Zahlungsfähigkeit oder -stockung
Zahlungsfähigkeit bedeutet, dass der Schuldner zumindest 95 Prozent aller fälligen Schulden begleichen oder die dafür nötigen Mittel alsbald beschaffen kann. Wichtig ist, dass es sich um fällige Schulden handelt. Wird also mit einem Gläubiger eine Stundung vereinbart, so sind diese Schulden nicht aktuell fällig. Der Oberste Gerichtshof (OGH) hat die Frist von „alsbald“ mit rund drei Monaten festgelegt. Sollte der Unternehmer also merken, dass er die heute fälligen Schulden nicht sofort begleichen kann, die Wahrscheinlichkeit aber sehr hoch ist, dass in spätestens drei Monaten wieder alles einigermaßen normal laufen sollte, dann befindet er sich in einer Zahlungsstockung. Das ist unangenehm, zwingt es doch den Unternehmer entweder dazu, alle Gläubiger aufzufordern, doch bitte auf den Zahlungseingang noch ein wenig zu warten, oder die Pilgerreise zur Hausbank anzutreten und dort als Bittsteller für einen weiteren Kredit anzutreten. Diese Reise ist aktuell eine sehr schwierige. Die Bundesregierung hat zwar die Banken aufgefordert, den Wirtschaftstreibenden aktiv zu helfen (erinnern Sie sich noch an das Zitat des Finanzministers: „Koste es, was es wolle ...“), doch sind den Finanzinstituten zum Teil die Hände gebunden bzw. der Antragsteller verfügte schon vor Corona über keine besonders gute Bonität.

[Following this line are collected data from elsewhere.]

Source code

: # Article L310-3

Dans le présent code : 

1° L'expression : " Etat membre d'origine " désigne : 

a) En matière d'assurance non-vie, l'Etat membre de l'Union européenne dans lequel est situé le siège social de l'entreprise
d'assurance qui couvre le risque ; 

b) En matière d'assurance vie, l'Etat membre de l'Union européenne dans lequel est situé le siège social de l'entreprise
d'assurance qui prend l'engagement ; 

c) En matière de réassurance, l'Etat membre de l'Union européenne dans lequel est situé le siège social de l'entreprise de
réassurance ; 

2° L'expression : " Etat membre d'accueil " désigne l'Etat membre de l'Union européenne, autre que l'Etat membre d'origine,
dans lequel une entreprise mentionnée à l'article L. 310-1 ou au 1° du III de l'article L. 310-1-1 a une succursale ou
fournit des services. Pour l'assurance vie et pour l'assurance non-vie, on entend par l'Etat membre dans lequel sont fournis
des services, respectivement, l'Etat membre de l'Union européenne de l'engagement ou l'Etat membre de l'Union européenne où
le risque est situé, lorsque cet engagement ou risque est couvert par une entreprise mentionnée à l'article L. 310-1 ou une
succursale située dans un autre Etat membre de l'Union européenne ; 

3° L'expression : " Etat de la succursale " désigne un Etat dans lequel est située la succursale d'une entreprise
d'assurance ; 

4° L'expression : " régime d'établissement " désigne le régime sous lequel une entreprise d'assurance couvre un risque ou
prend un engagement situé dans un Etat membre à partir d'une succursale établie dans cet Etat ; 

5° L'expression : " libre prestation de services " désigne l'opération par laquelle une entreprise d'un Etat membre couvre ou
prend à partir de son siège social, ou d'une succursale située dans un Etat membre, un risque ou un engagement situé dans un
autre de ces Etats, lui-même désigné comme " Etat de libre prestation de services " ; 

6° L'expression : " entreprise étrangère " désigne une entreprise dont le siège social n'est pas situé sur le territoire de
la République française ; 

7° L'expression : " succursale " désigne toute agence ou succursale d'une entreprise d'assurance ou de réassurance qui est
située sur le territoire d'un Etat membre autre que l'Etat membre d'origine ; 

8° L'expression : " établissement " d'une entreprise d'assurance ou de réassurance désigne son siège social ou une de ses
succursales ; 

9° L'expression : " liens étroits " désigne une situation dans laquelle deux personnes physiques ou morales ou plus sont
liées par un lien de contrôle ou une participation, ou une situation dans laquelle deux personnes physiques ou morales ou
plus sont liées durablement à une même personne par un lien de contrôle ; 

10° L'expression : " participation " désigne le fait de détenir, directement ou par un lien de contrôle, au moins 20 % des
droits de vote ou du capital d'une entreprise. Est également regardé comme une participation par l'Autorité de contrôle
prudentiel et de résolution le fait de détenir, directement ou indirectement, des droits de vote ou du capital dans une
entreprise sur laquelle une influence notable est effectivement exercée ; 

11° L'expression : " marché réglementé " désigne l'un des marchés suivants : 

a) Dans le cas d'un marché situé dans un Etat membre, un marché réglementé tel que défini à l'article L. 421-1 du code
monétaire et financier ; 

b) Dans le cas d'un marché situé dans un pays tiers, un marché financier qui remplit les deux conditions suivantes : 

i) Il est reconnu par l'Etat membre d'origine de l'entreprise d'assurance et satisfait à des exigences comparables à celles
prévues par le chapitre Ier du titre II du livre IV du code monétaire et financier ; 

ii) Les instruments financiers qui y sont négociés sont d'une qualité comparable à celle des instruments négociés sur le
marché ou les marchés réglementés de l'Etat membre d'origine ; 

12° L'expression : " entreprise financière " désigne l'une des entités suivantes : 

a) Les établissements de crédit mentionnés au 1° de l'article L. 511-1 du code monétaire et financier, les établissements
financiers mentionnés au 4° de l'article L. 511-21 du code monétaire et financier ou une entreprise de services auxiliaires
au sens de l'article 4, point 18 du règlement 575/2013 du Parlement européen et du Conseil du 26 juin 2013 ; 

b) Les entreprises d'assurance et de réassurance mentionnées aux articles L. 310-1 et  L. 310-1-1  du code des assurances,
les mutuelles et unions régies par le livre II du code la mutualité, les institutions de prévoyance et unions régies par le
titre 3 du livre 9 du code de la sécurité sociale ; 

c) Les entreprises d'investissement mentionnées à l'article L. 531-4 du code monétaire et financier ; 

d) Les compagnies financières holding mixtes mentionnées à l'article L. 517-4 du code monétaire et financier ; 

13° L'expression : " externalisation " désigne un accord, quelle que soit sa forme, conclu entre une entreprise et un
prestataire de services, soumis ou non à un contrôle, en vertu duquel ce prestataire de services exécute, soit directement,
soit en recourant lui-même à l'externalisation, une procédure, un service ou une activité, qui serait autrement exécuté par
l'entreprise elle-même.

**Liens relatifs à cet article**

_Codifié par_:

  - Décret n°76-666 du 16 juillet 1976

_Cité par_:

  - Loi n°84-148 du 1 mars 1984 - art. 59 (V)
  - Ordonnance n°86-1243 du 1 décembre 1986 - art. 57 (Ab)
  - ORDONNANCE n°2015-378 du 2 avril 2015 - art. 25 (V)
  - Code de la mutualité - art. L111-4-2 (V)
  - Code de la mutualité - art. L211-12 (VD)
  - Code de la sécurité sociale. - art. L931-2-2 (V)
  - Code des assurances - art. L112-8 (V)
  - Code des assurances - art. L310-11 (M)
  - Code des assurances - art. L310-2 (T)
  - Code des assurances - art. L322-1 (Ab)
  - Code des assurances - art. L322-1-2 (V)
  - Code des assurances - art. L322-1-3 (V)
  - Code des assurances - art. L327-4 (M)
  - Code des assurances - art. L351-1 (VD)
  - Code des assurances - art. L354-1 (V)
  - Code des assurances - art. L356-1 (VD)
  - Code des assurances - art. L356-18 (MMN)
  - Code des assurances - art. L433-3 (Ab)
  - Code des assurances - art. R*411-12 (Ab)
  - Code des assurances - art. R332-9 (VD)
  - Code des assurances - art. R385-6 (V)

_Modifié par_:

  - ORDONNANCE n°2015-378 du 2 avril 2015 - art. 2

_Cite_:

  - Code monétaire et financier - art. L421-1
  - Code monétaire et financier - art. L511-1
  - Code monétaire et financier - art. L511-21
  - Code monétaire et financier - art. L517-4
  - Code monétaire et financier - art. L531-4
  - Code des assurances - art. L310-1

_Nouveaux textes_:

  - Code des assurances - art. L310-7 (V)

Wenn ich mein Unternehmen aufgebe, muss ich eine Aufgabebilanz erstellen lassen und meine Tätigkeit beenden.
Pilgerreise zur Hausbank und AWS
Es empfiehlt sich daher, diese Canossagänge am besten vorher mit dem Steuerberater zu besprechen und zu planen. Die Banken wollen momentan für jeden Cent, den sie verborgen sollen, eine Planrechnung sehen. Dass das gerade jetzt keine Planrechnung, sondern mehr eine Plan-Kaffeesudleserei ist, ist den Bankberatern bewusst. Verlangt wird sie aber trotzdem und sollte dementsprechend auch mit der größtmöglichen Sorgfalt erstellt werden.

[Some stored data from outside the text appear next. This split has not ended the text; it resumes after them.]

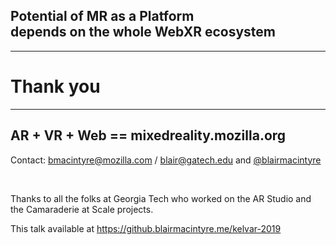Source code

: <!-- .slide: data-background="resources/textures/background-radial.jpeg" style="text-align: left;" -->


<h2>Potential of MR as a Platform<br>depends on the whole WebXR ecosystem</h2>

------
<!-- .slide: data-background="resources/textures/ironman.png" -->

# Thank you

------

<!-- .slide: data-background="resources/textures/background-radial.jpeg" style="text-align: left;" -->

<h2>AR + VR + Web == mixedreality.mozilla.org</h2>
<p>Contact: <a href="mailto:bmacintyre@mozilla.com">bmacintyre@mozilla.com</a> / <a href="mailto:blair@gatech.edu">blair@gatech.edu</a> 
and <a href="https://twitter.com/blairmacintyre">@blairmacintyre</a></p>
<br>
<p>Thanks to all the folks at Georgia Tech who worked on the AR Studio and the Camaraderie at Scale projects. </p>

<p>This talk available at <a href="https://github.blairmacintyre.me/kelvar-2019">https://github.blairmacintyre.me/kelvar-2019</a></p>

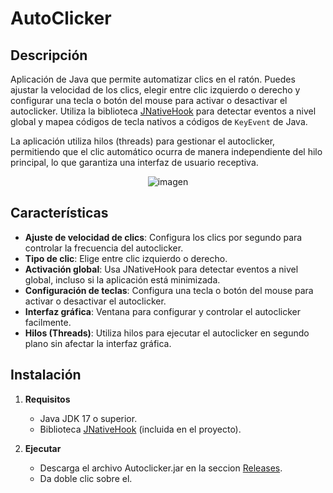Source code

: # AutoClicker

## Descripción

Aplicación de Java que permite automatizar clics en el ratón. Puedes ajustar la velocidad de los clics, elegir entre clic izquierdo o derecho y configurar una tecla o botón del mouse para activar o desactivar el autoclicker. Utiliza la biblioteca [JNativeHook](https://github.com/kwhat/jnativehook) para detectar eventos a nivel global y mapea códigos de tecla nativos a códigos de `KeyEvent` de Java.

La aplicación utiliza hilos (threads) para gestionar el autoclicker, permitiendo que el clic automático ocurra de manera independiente del hilo principal, lo que garantiza una interfaz de usuario receptiva.

<div align="center">
	<img src="https://i.ibb.co/d44RDv7/img.png" alt="imagen">
</div>

## Características

- **Ajuste de velocidad de clics**: Configura los clics por segundo para controlar la frecuencia del autoclicker.
- **Tipo de clic**: Elige entre clic izquierdo o derecho.
- **Activación global**: Usa JNativeHook para detectar eventos a nivel global, incluso si la aplicación está minimizada.
- **Configuración de teclas**: Configura una tecla o botón del mouse para activar o desactivar el autoclicker.
- **Interfaz gráfica**: Ventana para configurar y controlar el autoclicker facilmente.
- **Hilos (Threads)**: Utiliza hilos para ejecutar el autoclicker en segundo plano sin afectar la interfaz gráfica.


## Instalación

1. **Requisitos**
   - Java JDK 17 o superior.
   - Biblioteca [JNativeHook](https://github.com/kwhat/jnativehook) (incluida en el proyecto).

2. **Ejecutar**
   - Descarga el archivo Autoclicker.jar en la seccion [Releases](https://github.com/FrankSkep/Autoclicker/releases/tag/1.0).
   - Da doble clic sobre el.
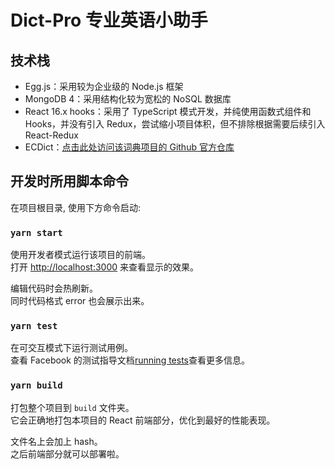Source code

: # Dict-Pro 专业英语小助手

## 技术栈

- Egg.js：采用较为企业级的 Node.js 框架
- MongoDB 4：采用结构化较为宽松的 NoSQL 数据库
- React 16.x hooks：采用了 TypeScript 模式开发，并纯使用函数式组件和 Hooks，并没有引入 Redux，尝试缩小项目体积，但不排除根据需要后续引入 React-Redux
- ECDict：[点击此处访问该词典项目的 Github 官方仓库](https://github.com/skywind3000/ecdict)

## 开发时所用脚本命令

在项目根目录, 使用下方命令启动:

### `yarn start`

使用开发者模式运行该项目的前端。<br />
打开 [http://localhost:3000](http://localhost:3000) 来查看显示的效果。

编辑代码时会热刷新。<br />
同时代码格式 error 也会展示出来。

### `yarn test`

在可交互模式下运行测试用例。<br />
查看 Facebook 的测试指导文档[running tests](https://facebook.github.io/create-react-app/docs/running-tests)查看更多信息。

### `yarn build`

打包整个项目到 `build` 文件夹。<br />
它会正确地打包本项目的 React 前端部分，优化到最好的性能表现。

文件名上会加上 hash。<br />
之后前端部分就可以部署啦。
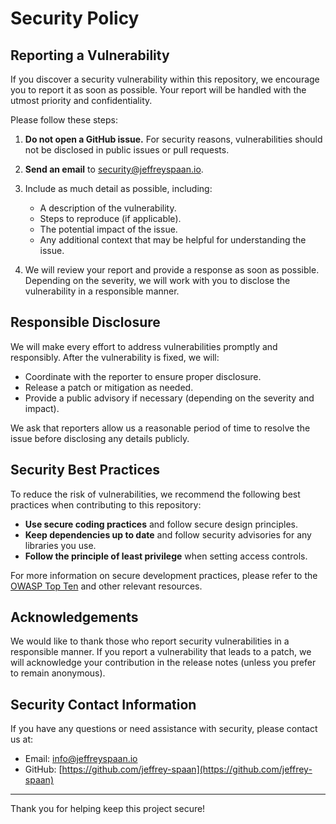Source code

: # Security Policy

## Reporting a Vulnerability

If you discover a security vulnerability within this repository, we encourage you to report it as soon as possible. Your report will be handled with the utmost priority and confidentiality. 

Please follow these steps:

1. **Do not open a GitHub issue.**
   For security reasons, vulnerabilities should not be disclosed in public issues or pull requests.
   
2. **Send an email** to security@jeffreyspaan.io.

3. Include as much detail as possible, including:
   - A description of the vulnerability.
   - Steps to reproduce (if applicable).
   - The potential impact of the issue.
   - Any additional context that may be helpful for understanding the issue.

4. We will review your report and provide a response as soon as possible. Depending on the severity, we will work with you to disclose the vulnerability in a responsible manner.

## Responsible Disclosure

We will make every effort to address vulnerabilities promptly and responsibly. After the vulnerability is fixed, we will:

- Coordinate with the reporter to ensure proper disclosure.
- Release a patch or mitigation as needed.
- Provide a public advisory if necessary (depending on the severity and impact).

We ask that reporters allow us a reasonable period of time to resolve the issue before disclosing any details publicly.

## Security Best Practices

To reduce the risk of vulnerabilities, we recommend the following best practices when contributing to this repository:

- **Use secure coding practices** and follow secure design principles.
- **Keep dependencies up to date** and follow security advisories for any libraries you use.
- **Follow the principle of least privilege** when setting access controls.

For more information on secure development practices, please refer to the [OWASP Top Ten](https://owasp.org/www-project-top-ten/) and other relevant resources.

## Acknowledgements

We would like to thank those who report security vulnerabilities in a responsible manner. If you report a vulnerability that leads to a patch, we will acknowledge your contribution in the release notes (unless you prefer to remain anonymous).

## Security Contact Information

If you have any questions or need assistance with security, please contact us at:

- Email: info@jeffreyspaan.io
- GitHub: [https://github.com/jeffrey-spaan](https://github.com/jeffrey-spaan)

---

Thank you for helping keep this project secure!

„Das Austria Wirtschafts Service (die AWS) verteilt doch aktuell eh geförderte Kredite“, werden Sie jetzt sagen. Meine Antwort darauf ist: „Ja, stimmt, aber …“ Die AWS verteilt keine Kredite, die AWS übernimmt unter bestimmten Voraussetzungen die Haftung für einen Kredit. Das soll der Hausbank erleichtern, den Kredit zu finanzieren. Finanziert wird immer über die Bank, die nach ihren eigenen Regeln die Bonität des Kreditnehmers würdigt. Sind nun die Bonität und die Planrechnung schlecht, wird die Bank der AWS empfehlen, die Haftung nicht zu übernehmen – und dann gibt’s keinen Kredit. Und: Die AWS kontrolliert in der Zukunft, ob die Geldmittel auch bestimmungsgemäß verwendet werden. Und bekanntlich ist man hinterher immer schlauer …
Insolvenzantrag
Sollte der Unternehmer nun aber merken, dass die Zahlungsstockung doch nicht nur vorübergehend ist, also eine Zahlungsunfähigkeit vorliegt, sind die Voraussetzungen für die Eröffnung eines Insolvenzverfahrens erfüllt. Der Unternehmer ist verpflichtet, ohne schuldhaftes Verzögern einen Insolvenzantrag zu stellen. Die Insolvenzordnung sieht dafür einen maximalen Zeitrahmen von 60 Tagen ab Eintritt der Zahlungsunfähigkeit vor. Im Falle einer Zahlungsunfähigkeit aufgrund von Naturkatastrophen (Corona soll angeblich eine solche sein, zumindest im Steuerrecht ist das so), verlängert sich diese Frist auf 120 Tage (§69 Abs. 2 und Abs. 2a). Diese Fristen sind unter anderem deswegen so wichtig, weil bei verspäteter Anmeldung Gläubiger auf zivilrechtlichem Weg Ansprüche auf Schadenersatz einbringen können.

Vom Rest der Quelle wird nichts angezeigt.